### Task
The data below needs to be returned exactly, line for line.

### Listed records
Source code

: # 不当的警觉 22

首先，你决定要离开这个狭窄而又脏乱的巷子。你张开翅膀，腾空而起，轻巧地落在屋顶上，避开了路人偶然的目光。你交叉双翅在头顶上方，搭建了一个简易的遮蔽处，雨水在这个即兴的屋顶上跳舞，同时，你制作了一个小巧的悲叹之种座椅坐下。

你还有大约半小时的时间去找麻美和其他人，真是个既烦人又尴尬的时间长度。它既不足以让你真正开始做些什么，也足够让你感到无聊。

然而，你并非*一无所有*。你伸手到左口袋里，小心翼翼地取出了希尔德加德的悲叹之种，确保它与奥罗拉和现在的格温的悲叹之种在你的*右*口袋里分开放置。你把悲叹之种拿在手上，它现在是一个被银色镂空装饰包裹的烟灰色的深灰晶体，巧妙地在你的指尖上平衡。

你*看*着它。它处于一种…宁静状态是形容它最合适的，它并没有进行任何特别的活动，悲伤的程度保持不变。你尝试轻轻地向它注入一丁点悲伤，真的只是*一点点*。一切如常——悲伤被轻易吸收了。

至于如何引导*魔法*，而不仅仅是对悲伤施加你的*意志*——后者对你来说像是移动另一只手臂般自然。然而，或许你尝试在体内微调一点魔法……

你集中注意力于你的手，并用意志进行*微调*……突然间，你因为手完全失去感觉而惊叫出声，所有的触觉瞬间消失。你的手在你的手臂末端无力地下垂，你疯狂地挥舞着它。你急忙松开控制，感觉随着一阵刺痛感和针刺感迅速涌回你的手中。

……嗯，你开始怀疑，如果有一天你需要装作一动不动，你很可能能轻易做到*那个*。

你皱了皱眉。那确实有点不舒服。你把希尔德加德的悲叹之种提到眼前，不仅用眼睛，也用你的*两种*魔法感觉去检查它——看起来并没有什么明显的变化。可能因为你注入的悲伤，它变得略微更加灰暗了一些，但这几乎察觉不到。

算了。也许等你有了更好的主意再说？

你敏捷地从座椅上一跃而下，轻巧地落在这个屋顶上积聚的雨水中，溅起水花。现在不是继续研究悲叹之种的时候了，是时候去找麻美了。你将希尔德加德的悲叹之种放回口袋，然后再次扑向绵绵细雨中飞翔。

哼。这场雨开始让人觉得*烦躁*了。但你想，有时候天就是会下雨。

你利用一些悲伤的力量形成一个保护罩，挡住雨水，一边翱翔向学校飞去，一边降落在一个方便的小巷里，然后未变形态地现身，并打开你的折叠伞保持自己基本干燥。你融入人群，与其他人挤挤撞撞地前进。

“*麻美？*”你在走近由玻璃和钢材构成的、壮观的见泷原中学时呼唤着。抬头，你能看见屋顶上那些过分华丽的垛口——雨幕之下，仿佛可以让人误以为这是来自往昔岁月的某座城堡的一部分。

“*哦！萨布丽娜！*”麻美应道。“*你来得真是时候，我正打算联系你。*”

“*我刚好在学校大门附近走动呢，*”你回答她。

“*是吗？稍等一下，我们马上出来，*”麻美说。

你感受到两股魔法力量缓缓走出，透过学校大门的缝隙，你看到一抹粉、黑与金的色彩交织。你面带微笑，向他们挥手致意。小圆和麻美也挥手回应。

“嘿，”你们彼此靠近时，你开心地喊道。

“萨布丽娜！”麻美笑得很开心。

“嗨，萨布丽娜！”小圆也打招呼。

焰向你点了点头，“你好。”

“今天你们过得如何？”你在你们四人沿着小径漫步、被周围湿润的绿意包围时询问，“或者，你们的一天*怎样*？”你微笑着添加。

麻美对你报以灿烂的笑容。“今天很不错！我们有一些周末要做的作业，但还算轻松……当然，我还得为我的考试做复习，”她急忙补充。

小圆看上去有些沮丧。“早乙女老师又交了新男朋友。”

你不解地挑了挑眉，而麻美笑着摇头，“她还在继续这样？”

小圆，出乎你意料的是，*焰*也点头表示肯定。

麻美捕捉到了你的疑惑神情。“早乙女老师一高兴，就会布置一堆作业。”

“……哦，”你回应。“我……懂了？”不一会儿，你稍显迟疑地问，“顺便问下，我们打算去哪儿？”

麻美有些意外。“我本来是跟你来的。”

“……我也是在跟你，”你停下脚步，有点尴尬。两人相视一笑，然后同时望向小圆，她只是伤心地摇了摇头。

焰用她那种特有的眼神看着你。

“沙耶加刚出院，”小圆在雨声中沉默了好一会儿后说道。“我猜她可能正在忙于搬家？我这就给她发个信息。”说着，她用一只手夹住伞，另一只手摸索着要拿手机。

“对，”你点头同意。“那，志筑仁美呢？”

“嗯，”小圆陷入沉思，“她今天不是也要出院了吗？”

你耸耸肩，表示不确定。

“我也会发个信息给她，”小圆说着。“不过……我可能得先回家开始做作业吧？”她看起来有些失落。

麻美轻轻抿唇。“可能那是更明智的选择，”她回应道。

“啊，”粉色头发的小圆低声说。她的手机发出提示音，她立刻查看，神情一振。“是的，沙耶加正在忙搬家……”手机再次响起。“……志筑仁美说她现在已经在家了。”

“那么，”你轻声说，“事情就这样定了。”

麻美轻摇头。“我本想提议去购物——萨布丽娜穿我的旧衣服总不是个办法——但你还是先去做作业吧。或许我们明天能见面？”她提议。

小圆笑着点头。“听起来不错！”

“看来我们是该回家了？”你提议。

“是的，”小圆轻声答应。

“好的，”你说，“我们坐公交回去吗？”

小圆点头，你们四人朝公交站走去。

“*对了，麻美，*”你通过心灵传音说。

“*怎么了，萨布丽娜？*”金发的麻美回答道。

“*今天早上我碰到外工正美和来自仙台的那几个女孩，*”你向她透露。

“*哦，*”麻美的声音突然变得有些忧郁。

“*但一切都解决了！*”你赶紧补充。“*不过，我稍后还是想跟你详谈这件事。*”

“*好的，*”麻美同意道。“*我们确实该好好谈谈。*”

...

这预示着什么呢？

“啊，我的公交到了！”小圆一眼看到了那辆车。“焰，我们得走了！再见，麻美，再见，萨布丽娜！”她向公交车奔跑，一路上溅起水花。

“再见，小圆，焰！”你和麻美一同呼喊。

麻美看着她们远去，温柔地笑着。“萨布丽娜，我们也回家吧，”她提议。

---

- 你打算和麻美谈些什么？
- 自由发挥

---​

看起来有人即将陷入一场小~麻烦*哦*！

### Answer box
Source code

: # 不当的警觉 22

首先，你决定要离开这个狭窄而又脏乱的巷子。你张开翅膀，腾空而起，轻巧地落在屋顶上，避开了路人偶然的目光。你交叉双翅在头顶上方，搭建了一个简易的遮蔽处，雨水在这个即兴的屋顶上跳舞，同时，你制作了一个小巧的悲叹之种座椅坐下。

你还有大约半小时的时间去找麻美和其他人，真是个既烦人又尴尬的时间长度。它既不足以让你真正开始做些什么，也足够让你感到无聊。

然而，你并非*一无所有*。你伸手到左口袋里，小心翼翼地取出了希尔德加德的悲叹之种，确保它与奥罗拉和现在的格温的悲叹之种在你的*右*口袋里分开放置。你把悲叹之种拿在手上，它现在是一个被银色镂空装饰包裹的烟灰色的深灰晶体，巧妙地在你的指尖上平衡。

你*看*着它。它处于一种…宁静状态是形容它最合适的，它并没有进行任何特别的活动，悲伤的程度保持不变。你尝试轻轻地向它注入一丁点悲伤，真的只是*一点点*。一切如常——悲伤被轻易吸收了。

至于如何引导*魔法*，而不仅仅是对悲伤施加你的*意志*——后者对你来说像是移动另一只手臂般自然。然而，或许你尝试在体内微调一点魔法……

你集中注意力于你的手，并用意志进行*微调*……突然间，你因为手完全失去感觉而惊叫出声，所有的触觉瞬间消失。你的手在你的手臂末端无力地下垂，你疯狂地挥舞着它。你急忙松开控制，感觉随着一阵刺痛感和针刺感迅速涌回你的手中。

……嗯，你开始怀疑，如果有一天你需要装作一动不动，你很可能能轻易做到*那个*。

你皱了皱眉。那确实有点不舒服。你把希尔德加德的悲叹之种提到眼前，不仅用眼睛，也用你的*两种*魔法感觉去检查它——看起来并没有什么明显的变化。可能因为你注入的悲伤，它变得略微更加灰暗了一些，但这几乎察觉不到。

算了。也许等你有了更好的主意再说？

你敏捷地从座椅上一跃而下，轻巧地落在这个屋顶上积聚的雨水中，溅起水花。现在不是继续研究悲叹之种的时候了，是时候去找麻美了。你将希尔德加德的悲叹之种放回口袋，然后再次扑向绵绵细雨中飞翔。

哼。这场雨开始让人觉得*烦躁*了。但你想，有时候天就是会下雨。

你利用一些悲伤的力量形成一个保护罩，挡住雨水，一边翱翔向学校飞去，一边降落在一个方便的小巷里，然后未变形态地现身，并打开你的折叠伞保持自己基本干燥。你融入人群，与其他人挤挤撞撞地前进。

“*麻美？*”你在走近由玻璃和钢材构成的、壮观的见泷原中学时呼唤着。抬头，你能看见屋顶上那些过分华丽的垛口——雨幕之下，仿佛可以让人误以为这是来自往昔岁月的某座城堡的一部分。

“*哦！萨布丽娜！*”麻美应道。“*你来得真是时候，我正打算联系你。*”

“*我刚好在学校大门附近走动呢，*”你回答她。

“*是吗？稍等一下，我们马上出来，*”麻美说。

你感受到两股魔法力量缓缓走出，透过学校大门的缝隙，你看到一抹粉、黑与金的色彩交织。你面带微笑，向他们挥手致意。小圆和麻美也挥手回应。

“嘿，”你们彼此靠近时，你开心地喊道。

“萨布丽娜！”麻美笑得很开心。

“嗨，萨布丽娜！”小圆也打招呼。

焰向你点了点头，“你好。”

“今天你们过得如何？”你在你们四人沿着小径漫步、被周围湿润的绿意包围时询问，“或者，你们的一天*怎样*？”你微笑着添加。

麻美对你报以灿烂的笑容。“今天很不错！我们有一些周末要做的作业，但还算轻松……当然，我还得为我的考试做复习，”她急忙补充。

小圆看上去有些沮丧。“早乙女老师又交了新男朋友。”

你不解地挑了挑眉，而麻美笑着摇头，“她还在继续这样？”

小圆，出乎你意料的是，*焰*也点头表示肯定。

麻美捕捉到了你的疑惑神情。“早乙女老师一高兴，就会布置一堆作业。”

“……哦，”你回应。“我……懂了？”不一会儿，你稍显迟疑地问，“顺便问下，我们打算去哪儿？”

麻美有些意外。“我本来是跟你来的。”

“……我也是在跟你，”你停下脚步，有点尴尬。两人相视一笑，然后同时望向小圆，她只是伤心地摇了摇头。

焰用她那种特有的眼神看着你。

“沙耶加刚出院，”小圆在雨声中沉默了好一会儿后说道。“我猜她可能正在忙于搬家？我这就给她发个信息。”说着，她用一只手夹住伞，另一只手摸索着要拿手机。

“对，”你点头同意。“那，志筑仁美呢？”

“嗯，”小圆陷入沉思，“她今天不是也要出院了吗？”

你耸耸肩，表示不确定。

“我也会发个信息给她，”小圆说着。“不过……我可能得先回家开始做作业吧？”她看起来有些失落。

麻美轻轻抿唇。“可能那是更明智的选择，”她回应道。

“啊，”粉色头发的小圆低声说。她的手机发出提示音，她立刻查看，神情一振。“是的，沙耶加正在忙搬家……”手机再次响起。“……志筑仁美说她现在已经在家了。”

“那么，”你轻声说，“事情就这样定了。”

麻美轻摇头。“我本想提议去购物——萨布丽娜穿我的旧衣服总不是个办法——但你还是先去做作业吧。或许我们明天能见面？”她提议。

小圆笑着点头。“听起来不错！”

“看来我们是该回家了？”你提议。

“是的，”小圆轻声答应。

“好的，”你说，“我们坐公交回去吗？”

小圆点头，你们四人朝公交站走去。

“*对了，麻美，*”你通过心灵传音说。

“*怎么了，萨布丽娜？*”金发的麻美回答道。

“*今天早上我碰到外工正美和来自仙台的那几个女孩，*”你向她透露。

“*哦，*”麻美的声音突然变得有些忧郁。

“*但一切都解决了！*”你赶紧补充。“*不过，我稍后还是想跟你详谈这件事。*”

“*好的，*”麻美同意道。“*我们确实该好好谈谈。*”

...

这预示着什么呢？

“啊，我的公交到了！”小圆一眼看到了那辆车。“焰，我们得走了！再见，麻美，再见，萨布丽娜！”她向公交车奔跑，一路上溅起水花。

“再见，小圆，焰！”你和麻美一同呼喊。

麻美看着她们远去，温柔地笑着。“萨布丽娜，我们也回家吧，”她提议。

---

- 你打算和麻美谈些什么？
- 自由发挥

---​

看起来有人即将陷入一场小~麻烦*哦*！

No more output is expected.